“Don’t let us die,” plead the women in a story on CBS News that profiles several people including Arlet Victoria Remón Pérez, 23, who emigrated from Cuba with her girlfriend. A former medical student, Remón-Perez says women in detention are not properly protected from COVID-19 and are afraid. “We’re scared because we know we can die inside here,” Remón Pérez told reporter Camilo Montoya-Galvez. “The situation does not bode well for us. We don’t have a way to protect ourselves.”
Close quarters and lack of supplies create a contagion nightmare, say members of the Congressional Hispanic Caucus and over a dozen organizations that have called for the responsible release of detainees. According to an article on nbcnews.com by Ali Gostanian, “… 3,000 medical professionals sent an open letter to ICE urging the release of detainees.” If detainees become sick, ICE would transfer them to local hospitals, but many facilities are in rural areas already over-run with COVID-19 cases, according to the story.
“Doctors and nurses at both the small and larger hospitals said that a severe outbreak at even one detention center could overwhelm their ability to respond. One of the four centers, for example, is LaSalle ICE Processing Center in Jena, Louisiana – among the nation’s largest with a daily average of about 1,200 detainees. The nearest larger hospitals are about 40 miles away in Alexandria,” according to a story in Reuters by Kristina Cooke, Mica Rosenberg and Ryan McNeill
The dangers of COVID-19 in detention facilities has been called out by many, including the American Civil Liberties Union. “We know that as our medical experts have said, it’s not a question of if, but when COVID actually reaches the facility.

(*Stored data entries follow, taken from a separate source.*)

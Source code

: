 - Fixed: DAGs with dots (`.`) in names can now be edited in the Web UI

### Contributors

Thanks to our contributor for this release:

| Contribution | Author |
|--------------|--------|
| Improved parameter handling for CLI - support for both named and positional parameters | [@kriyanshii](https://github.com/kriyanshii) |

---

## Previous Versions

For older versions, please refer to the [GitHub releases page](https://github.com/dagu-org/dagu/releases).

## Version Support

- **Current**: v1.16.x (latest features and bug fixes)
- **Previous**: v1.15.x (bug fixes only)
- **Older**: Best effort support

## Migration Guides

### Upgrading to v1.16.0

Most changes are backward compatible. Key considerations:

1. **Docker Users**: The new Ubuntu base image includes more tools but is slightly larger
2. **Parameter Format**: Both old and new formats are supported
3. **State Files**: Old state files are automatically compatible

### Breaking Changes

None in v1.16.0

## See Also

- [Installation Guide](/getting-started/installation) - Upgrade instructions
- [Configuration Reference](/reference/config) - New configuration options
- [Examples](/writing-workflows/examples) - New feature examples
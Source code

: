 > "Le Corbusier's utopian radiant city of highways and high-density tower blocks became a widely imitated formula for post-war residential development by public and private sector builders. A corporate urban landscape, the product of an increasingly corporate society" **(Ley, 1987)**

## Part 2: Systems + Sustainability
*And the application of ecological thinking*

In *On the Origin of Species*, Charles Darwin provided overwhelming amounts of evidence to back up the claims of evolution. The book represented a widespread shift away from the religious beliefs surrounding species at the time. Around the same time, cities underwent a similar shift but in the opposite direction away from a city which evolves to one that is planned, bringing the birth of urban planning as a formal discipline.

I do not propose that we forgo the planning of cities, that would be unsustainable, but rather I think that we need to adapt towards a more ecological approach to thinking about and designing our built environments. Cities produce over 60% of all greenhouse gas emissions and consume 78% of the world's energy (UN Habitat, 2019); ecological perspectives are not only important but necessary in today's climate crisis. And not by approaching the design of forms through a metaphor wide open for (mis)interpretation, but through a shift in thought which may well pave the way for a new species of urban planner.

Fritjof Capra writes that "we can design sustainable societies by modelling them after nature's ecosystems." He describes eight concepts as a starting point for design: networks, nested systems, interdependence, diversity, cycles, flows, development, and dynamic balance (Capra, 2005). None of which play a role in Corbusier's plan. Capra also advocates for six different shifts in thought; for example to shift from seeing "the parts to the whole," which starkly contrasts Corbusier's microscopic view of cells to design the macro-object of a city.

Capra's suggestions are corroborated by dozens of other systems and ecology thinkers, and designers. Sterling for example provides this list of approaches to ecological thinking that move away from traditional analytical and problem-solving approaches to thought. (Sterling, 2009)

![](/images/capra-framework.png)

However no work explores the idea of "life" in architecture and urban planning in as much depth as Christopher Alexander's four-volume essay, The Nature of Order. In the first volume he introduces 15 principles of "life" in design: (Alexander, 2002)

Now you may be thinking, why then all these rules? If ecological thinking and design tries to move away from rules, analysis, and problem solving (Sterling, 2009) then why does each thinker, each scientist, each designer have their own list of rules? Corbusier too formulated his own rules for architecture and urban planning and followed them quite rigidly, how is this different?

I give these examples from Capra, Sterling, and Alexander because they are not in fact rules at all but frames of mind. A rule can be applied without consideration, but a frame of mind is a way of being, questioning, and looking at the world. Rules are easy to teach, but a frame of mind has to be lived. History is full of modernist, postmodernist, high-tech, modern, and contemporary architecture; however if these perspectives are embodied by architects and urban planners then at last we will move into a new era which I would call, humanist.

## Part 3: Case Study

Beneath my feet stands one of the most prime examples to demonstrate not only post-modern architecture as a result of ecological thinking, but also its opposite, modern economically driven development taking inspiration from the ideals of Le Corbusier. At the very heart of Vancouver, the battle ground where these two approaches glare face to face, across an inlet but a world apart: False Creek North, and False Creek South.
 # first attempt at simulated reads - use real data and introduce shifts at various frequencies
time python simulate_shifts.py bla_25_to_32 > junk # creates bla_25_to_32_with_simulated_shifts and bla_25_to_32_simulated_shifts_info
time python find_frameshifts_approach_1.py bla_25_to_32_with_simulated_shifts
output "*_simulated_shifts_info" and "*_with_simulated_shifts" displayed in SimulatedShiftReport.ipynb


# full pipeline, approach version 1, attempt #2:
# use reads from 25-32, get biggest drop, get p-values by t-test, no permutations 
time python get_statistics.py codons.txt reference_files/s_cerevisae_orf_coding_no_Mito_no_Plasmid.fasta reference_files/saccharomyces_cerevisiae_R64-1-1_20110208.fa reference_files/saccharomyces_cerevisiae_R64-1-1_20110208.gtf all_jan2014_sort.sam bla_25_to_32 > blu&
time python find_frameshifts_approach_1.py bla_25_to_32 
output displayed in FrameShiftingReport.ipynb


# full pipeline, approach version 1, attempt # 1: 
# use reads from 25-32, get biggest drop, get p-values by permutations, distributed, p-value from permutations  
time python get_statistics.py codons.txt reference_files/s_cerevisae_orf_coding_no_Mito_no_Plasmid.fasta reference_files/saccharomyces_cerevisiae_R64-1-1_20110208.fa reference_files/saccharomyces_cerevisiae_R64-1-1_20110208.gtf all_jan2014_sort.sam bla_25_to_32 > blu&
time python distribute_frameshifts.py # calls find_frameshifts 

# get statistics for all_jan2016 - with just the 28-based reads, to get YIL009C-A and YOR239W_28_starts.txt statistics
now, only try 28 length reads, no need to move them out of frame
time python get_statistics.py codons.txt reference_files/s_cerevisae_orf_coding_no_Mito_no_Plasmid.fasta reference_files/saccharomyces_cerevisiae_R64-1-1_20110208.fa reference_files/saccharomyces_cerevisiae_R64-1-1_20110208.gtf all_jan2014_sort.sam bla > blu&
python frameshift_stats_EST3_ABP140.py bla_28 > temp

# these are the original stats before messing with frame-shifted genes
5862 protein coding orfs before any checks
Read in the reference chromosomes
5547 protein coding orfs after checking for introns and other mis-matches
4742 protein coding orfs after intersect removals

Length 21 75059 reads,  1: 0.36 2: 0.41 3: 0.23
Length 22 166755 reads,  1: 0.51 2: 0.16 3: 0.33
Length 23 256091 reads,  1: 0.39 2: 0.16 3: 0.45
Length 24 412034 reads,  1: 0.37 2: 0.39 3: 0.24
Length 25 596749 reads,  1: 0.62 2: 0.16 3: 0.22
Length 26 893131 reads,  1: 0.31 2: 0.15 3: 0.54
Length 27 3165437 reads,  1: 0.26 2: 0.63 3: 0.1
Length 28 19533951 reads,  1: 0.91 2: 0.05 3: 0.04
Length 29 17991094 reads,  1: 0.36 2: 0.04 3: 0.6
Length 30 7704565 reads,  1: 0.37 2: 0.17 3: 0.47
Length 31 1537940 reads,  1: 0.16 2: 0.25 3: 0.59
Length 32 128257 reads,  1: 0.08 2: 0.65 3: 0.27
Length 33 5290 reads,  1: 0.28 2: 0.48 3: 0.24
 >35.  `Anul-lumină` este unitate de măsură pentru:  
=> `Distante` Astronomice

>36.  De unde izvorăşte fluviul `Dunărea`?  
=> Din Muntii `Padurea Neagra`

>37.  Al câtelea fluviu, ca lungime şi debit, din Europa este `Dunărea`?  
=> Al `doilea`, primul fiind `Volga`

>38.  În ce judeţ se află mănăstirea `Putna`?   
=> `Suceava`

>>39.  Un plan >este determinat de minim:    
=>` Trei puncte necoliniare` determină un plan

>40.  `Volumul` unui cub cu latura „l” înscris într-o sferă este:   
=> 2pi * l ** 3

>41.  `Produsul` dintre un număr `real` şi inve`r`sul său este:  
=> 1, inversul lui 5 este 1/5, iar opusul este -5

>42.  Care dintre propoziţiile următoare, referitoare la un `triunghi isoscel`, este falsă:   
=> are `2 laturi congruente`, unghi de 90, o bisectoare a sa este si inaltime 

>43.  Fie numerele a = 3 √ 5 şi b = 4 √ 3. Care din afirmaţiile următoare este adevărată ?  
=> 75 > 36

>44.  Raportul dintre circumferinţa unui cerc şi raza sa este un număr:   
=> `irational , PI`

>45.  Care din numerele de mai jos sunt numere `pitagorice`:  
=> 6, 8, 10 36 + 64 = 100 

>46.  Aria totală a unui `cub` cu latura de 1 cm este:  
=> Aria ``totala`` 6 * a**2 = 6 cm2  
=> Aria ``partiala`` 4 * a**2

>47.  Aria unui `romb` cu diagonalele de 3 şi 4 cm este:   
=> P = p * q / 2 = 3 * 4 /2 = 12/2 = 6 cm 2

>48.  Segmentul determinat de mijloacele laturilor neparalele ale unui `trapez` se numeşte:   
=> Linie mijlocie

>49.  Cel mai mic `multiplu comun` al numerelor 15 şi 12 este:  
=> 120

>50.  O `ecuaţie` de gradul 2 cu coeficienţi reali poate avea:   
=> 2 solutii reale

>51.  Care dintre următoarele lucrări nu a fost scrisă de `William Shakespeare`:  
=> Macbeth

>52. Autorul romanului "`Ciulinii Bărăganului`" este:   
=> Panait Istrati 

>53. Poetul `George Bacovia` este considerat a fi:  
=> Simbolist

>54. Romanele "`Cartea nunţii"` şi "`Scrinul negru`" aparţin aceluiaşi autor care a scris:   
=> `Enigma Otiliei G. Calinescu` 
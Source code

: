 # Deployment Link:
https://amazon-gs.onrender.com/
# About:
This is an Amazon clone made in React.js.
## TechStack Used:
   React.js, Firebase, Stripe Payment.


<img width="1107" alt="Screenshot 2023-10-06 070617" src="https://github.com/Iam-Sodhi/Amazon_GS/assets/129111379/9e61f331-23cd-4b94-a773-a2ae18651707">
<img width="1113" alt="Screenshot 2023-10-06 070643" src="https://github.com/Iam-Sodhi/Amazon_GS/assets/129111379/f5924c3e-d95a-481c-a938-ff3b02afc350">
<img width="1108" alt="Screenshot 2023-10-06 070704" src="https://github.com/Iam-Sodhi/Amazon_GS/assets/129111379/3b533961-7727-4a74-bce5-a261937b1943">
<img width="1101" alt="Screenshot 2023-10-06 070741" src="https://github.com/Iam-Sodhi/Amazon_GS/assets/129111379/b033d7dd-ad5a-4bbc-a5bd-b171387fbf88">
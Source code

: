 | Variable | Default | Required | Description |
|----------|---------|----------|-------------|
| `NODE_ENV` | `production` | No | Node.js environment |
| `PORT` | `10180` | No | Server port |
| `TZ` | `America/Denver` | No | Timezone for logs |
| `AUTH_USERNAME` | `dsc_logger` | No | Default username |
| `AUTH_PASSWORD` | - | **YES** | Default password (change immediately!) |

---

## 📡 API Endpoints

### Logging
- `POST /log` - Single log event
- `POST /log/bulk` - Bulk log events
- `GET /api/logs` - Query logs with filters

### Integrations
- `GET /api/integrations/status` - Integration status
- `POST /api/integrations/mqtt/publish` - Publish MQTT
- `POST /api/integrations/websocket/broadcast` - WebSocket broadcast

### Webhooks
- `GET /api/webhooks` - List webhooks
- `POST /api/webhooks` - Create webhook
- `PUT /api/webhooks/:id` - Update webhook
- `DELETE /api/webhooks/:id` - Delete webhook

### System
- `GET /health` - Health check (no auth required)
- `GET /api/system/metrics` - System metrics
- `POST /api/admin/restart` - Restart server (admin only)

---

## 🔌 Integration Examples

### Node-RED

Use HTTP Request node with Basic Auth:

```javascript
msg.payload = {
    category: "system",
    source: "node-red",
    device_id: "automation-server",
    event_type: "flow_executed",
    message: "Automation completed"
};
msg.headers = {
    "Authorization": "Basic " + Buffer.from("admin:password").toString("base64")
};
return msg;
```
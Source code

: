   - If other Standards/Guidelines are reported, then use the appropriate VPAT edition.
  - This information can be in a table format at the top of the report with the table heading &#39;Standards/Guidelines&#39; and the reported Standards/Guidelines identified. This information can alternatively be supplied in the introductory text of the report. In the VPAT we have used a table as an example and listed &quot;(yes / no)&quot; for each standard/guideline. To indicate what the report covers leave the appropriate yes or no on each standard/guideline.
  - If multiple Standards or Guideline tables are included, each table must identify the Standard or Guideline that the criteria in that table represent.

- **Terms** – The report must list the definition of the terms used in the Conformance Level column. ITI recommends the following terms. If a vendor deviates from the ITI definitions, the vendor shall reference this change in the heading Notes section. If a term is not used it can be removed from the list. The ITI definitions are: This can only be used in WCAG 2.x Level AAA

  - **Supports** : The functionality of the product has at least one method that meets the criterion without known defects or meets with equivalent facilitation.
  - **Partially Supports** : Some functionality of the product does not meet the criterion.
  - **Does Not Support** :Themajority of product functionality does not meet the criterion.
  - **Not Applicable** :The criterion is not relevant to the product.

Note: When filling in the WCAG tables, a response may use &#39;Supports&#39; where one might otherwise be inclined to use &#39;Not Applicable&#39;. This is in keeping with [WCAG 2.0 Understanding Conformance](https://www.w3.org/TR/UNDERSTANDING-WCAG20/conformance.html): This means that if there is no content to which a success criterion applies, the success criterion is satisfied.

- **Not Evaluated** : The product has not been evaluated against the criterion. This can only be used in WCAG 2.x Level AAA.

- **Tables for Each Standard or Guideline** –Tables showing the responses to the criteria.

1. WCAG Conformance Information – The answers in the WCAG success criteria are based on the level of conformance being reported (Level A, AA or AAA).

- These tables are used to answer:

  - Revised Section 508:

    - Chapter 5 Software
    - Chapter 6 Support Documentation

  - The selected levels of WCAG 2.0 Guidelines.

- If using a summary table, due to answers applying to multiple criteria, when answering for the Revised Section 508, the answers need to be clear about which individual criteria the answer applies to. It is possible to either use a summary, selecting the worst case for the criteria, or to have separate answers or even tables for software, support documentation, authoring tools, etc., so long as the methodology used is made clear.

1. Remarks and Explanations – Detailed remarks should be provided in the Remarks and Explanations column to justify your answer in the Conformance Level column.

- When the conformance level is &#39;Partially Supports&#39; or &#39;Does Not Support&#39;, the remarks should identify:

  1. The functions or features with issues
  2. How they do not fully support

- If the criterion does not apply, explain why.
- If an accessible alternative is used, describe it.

And the danger is what happens once a COVID is inside of the facility. I think we all can see the danger that would happen in that case — people are in congregate environments in these detention centers,” Eunice Cho, senior staff attorney at the told The Hill reporter Rafael Bernal.
“Too many trans people, LGBTQ people and vulnerable immigrants are in ICE custody and scared that cramped conditions and lack of supplies will mean they get very sick and possibly not survive,” said Monica Trasandes, GLAAD’s Director of Spanish-Language and Latinx Media. “It’s important to remember that most folks in detention are only there because they came to the U.S. seeking asylum or to work, and do not have documentation to stay. In many cases, they came to save their lives or their kids’ lives, to work hard and make a new life in our country. They deserve to be protected from this deadly virus.”